Herein, a reason for selecting the polypropylene resin as a resin for composing the retardation film 20 will be described. While a bisphenol A polycarbonate which has conventionally widely been used for the retardation film is excellent in generating the retardation by stretching, since the photoelastic coefficient is as high as about 27×10⁻¹³ cm²/dyne, uneven sticking or blanking occurs easily at the time of sticking. On the other hand, triacetyl cellulose which has conventionally been used widely for a protection layer of a polarizer is excellent in adhesion property to a polarizer; however the photoelastic coefficient is as high as about 13×10⁻¹³ cm²/dyne and also the development of the retardation by stretching is small. Therefore, cases of using a retardation film obtained by stretching a triacetyl cellulose film are not found so much. Further, since a triacetyl cellulose film also has high moisture permeability, it is pointed out that a polarizing plate using the film as a protection layer in the pressure sensitive adhesive side has high change in dimension due to moisture absorption and it results in a cause of blanking. Whereas the norbornene resins (representative ones are “Zeonor” sold by Zeon Corporation, Ltd. and “Arton” sold by JSR Corporation) described in the JP-A Nos. 7-287123 and 2002-221619 have photoelastic coefficient as low as about 4×10⁻¹³ cm²/dyne and are thus effective for suppressing uneven sticking or blanking; the retardation is hardly exhibited even by stretching and therefore, in order to obtain desired retardation, certain degree of thickness is needed.
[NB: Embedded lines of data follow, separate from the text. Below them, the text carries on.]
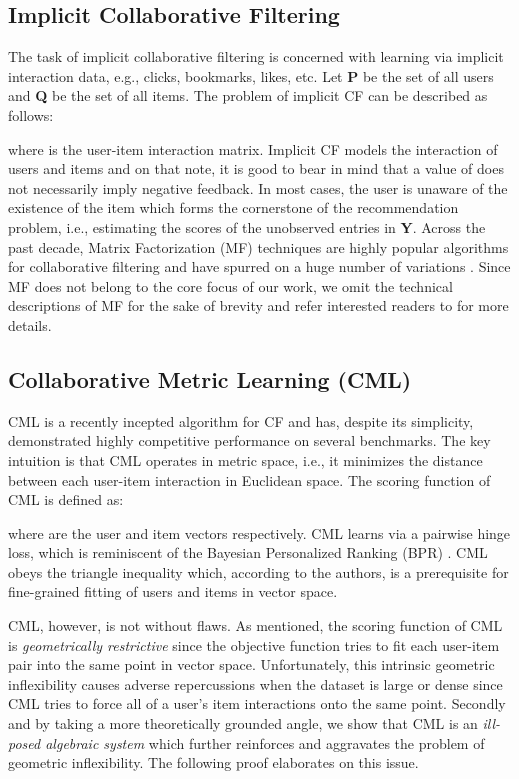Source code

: \documentclass[sigconf]{acmart}
\begin{document}
\subsection{Implicit Collaborative Filtering}
The task of implicit collaborative filtering is concerned with learning via implicit interaction data, e.g., clicks, bookmarks, likes, etc. Let \textbf{P} be the set of all users and \textbf{Q} be the set of all items. The problem of implicit CF can be described as follows:

where  is the user-item interaction matrix. Implicit CF models the interaction of users and items and on that note, it is good to bear in mind that a value of  does not necessarily imply negative feedback. In most cases, the user is unaware of the existence of the item which forms the cornerstone of the recommendation problem, i.e., estimating the scores of the unobserved entries in \textbf{Y}. Across the past decade, Matrix Factorization (MF) techniques are highly popular algorithms for collaborative filtering and have spurred on a huge number of variations \cite{He:2017:NCF:3038912.3052569,DBLP:conf/sigir/HeZKC16}. Since MF does not belong to the core focus of our work, we omit the technical descriptions of MF for the sake of brevity and refer interested readers to \cite{He:2017:NCF:3038912.3052569,DBLP:conf/www/HsiehYCLBE17} for more details. 

\subsection{Collaborative Metric Learning (CML)}
\label{sec:cml}
CML \cite{DBLP:conf/www/HsiehYCLBE17} is a recently incepted algorithm for CF and has, despite its simplicity, demonstrated highly competitive performance on several benchmarks. The key intuition is that CML operates in metric space, i.e., it minimizes the distance between each user-item interaction in Euclidean space. The scoring function of CML is defined as:

where  are the user and item vectors respectively. CML learns via a pairwise hinge loss, which is reminiscent of the Bayesian Personalized Ranking (BPR) \cite{DBLP:conf/uai/RendleFGS09}. CML obeys the triangle inequality which, according to the authors, is a prerequisite for fine-grained fitting of users and items in vector space. 

CML, however, is not without flaws. As mentioned, the scoring function of CML is \textit{geometrically restrictive} since the objective function tries to fit each user-item pair into the same point in vector space. Unfortunately, this intrinsic geometric inflexibility causes adverse repercussions when the dataset is large or dense since CML tries to force all of a user's item interactions onto the same point. Secondly and by taking a more theoretically grounded angle, we show that CML is an \textit{ill-posed algebraic system} \cite{illposed} which further reinforces and aggravates the problem of geometric inflexibility. The following proof elaborates on this issue. 
\end{document}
Further, a norbornene resin film also has a problem in terms of adhesion property to a polarizer made of a polyvinyl alcohol resin.

On the other hand, a polypropylene resin has photoelastic coefficient as low as about 2×10⁻³ cm²/dyne and also has low moisture permeability. Further, the retardation can be exhibited easily by stretching and further unexpectedly, adhesion property to a polarizer made of a polypropylene resin film is good although it is not so high as that of a triacetyl cellulose film and in the case of using conventionally known various kinds of adhesives, it is found that the polypropylene resin film can be adhered to a polarizer made of a polyvinyl alcohol resin with sufficiently high strength. From such reasons, the retardation film provided on one face of a polarizer is to be composed of a polypropylene resin.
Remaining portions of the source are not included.